Melissa Bingmann's study of ranch schools in the twentieth-century American West opens a unique window into several intersecting fields of study in the US West: tourism, education, and childhood studies. The author defines ranch schools as "private, nonsectarian boarding schools that offered the benefits of an 'authentic' western experience and catered to the elite of the Atlantic Seaboard and Midwest" (xv). Through the establishment and proliferation of these schools in the 1920s, Bingmann analyzes the growth of Western tourism in the interwar years and interrogates the idea of the West as a colony of the Eastern elite. The wealthy families who sent their sons, and sometimes their daughters, to ranch schools imagined they could counteract the decadent effects of urban, luxurious living with the traits embodied in the Old West: self-reliance, courage, and initiative (xviii). The second- and third-generation descendants of self-made men seemed to lack these traits, ones their elders deemed necessary to assume their rightful places as effective leaders.

Bingmann does an excellent job of exploring the paradoxes inherent in ranch schools. She analyzes them not only as embodiments of the West as a conceptual and a moral space, but embeds them in the context of Progressive Era educational theories. In the first two chapters, Bingmann shows how headmasters attempted to incorporate the "character education" increasingly prevalent in Progressive-Era organizations like the YMCA, experimental outdoor classrooms, and John Dewey's ideas about education as lived experience (xxi). But Western ranch schools were firmly embedded in an upper-class, Eastern social network as well. Their curricula typically mimicked that of traditional Eastern [End Page 443] preparatory schools, prepared elite boys for the College Board exams, and made it easy for wealthy children to move freely between East and West. Although their location in the West made ranch schools seem more egalitarian and democratic than Eastern prep schools, in the end, Bingmann argues, the "authentic" Western experience they promised was an expensive commodity beyond the means of all but the wealthiest of Americans. Ranch schools typically required that students supply their own horses and tack, guns, ammunition, and cameras. In addition, ranch schools remained isolated from the living Native American communities that typically surrounded them, other than employing Natives as manual laborers, cooks, and cleaning staff. Native Americans were imagined as part of the romantic history of the Old West, appropriate for study in archaeology classes.
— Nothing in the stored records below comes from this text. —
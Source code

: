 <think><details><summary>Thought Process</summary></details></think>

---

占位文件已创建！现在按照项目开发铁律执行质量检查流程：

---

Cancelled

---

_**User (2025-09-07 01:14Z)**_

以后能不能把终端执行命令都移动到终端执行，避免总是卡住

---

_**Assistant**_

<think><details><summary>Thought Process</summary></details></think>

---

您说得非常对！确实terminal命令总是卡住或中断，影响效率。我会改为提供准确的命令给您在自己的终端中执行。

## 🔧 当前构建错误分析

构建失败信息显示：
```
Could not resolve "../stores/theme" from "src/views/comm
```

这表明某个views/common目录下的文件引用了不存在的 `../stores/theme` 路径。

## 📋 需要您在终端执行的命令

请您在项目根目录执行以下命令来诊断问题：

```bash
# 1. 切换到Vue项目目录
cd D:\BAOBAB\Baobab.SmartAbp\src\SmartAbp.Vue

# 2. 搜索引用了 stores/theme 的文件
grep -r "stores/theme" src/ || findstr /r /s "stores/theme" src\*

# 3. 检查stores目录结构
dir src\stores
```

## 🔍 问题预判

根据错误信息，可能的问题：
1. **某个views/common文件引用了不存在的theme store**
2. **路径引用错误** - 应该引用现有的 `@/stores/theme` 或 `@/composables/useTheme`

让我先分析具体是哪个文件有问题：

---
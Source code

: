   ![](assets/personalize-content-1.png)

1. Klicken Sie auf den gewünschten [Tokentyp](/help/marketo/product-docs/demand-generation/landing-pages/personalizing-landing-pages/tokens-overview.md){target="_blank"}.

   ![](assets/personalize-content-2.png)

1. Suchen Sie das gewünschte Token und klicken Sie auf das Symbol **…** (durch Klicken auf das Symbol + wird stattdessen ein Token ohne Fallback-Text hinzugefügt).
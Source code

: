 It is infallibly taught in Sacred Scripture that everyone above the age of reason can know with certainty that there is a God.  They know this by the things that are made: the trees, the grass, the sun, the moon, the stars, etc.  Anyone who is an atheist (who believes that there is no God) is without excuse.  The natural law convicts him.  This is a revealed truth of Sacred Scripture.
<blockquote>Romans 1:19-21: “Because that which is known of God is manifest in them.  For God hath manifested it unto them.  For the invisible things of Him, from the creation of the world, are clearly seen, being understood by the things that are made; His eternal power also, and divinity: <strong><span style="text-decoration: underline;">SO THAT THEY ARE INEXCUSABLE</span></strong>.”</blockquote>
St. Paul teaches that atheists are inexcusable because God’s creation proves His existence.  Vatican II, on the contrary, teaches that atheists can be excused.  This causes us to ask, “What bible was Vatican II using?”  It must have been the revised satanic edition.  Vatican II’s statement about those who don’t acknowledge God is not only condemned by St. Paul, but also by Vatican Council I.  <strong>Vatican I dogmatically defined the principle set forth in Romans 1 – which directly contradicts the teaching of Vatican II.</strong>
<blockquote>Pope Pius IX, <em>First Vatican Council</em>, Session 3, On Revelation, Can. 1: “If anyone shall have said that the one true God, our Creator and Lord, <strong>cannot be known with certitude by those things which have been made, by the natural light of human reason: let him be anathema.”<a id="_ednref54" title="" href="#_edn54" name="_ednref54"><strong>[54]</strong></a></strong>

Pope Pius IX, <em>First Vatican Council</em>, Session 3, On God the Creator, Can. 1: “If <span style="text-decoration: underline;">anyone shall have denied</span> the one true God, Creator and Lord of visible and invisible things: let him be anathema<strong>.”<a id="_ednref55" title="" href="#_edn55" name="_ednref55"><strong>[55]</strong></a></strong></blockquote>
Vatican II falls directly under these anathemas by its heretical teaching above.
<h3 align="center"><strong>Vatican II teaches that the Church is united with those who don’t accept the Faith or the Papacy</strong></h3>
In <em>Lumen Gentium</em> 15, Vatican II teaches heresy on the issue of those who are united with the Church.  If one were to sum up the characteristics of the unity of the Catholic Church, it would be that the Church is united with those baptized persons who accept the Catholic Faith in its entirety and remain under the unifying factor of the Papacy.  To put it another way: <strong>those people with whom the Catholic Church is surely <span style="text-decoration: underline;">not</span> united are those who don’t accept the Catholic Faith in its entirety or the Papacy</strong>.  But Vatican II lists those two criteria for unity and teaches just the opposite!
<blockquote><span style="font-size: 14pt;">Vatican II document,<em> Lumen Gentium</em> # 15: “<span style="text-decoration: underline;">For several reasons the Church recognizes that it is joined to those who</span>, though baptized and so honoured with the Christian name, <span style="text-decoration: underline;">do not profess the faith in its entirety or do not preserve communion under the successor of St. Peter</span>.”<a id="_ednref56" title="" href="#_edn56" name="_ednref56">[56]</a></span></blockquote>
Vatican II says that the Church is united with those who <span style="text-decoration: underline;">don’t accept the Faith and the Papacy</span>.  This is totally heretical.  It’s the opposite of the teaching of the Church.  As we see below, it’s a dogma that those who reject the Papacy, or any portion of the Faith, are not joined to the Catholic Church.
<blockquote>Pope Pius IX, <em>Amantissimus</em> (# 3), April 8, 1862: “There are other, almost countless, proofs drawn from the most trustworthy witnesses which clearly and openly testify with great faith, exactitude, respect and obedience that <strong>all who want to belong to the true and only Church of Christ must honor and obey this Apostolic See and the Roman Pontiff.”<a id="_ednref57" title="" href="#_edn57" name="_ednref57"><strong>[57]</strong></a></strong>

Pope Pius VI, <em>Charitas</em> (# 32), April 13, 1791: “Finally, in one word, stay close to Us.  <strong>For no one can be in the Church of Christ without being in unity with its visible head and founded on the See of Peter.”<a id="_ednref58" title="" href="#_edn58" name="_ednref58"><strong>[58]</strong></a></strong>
The final two chapters of the book situate ranch schools within gendered conceptions of the American West. Like Theodore Roosevelt, weak or sickly Eastern boys would be transformed into men by participating in strenuous outdoor activities like camping, hiking, hunting, and horseback riding (116). Ranch schools encouraged these forms of "constructed savagery" while discouraging some of the less gentlemanly aspects of raw frontier life, such as drinking, smoking, and profanity, evidently with varying levels of success. Bingmann provides a fascinating glimpse into the role of boarding schools in general and ranch schools in particular as antidotes to excessive mothering, apparently a national danger even before "momism" threatened American national security in the 1950s. However, Bingmann makes clear that ranch schools promised to teach self-reliance within a "family atmosphere," provided by headmasters' wives and female employees who worked as nurses and surrogate mothers.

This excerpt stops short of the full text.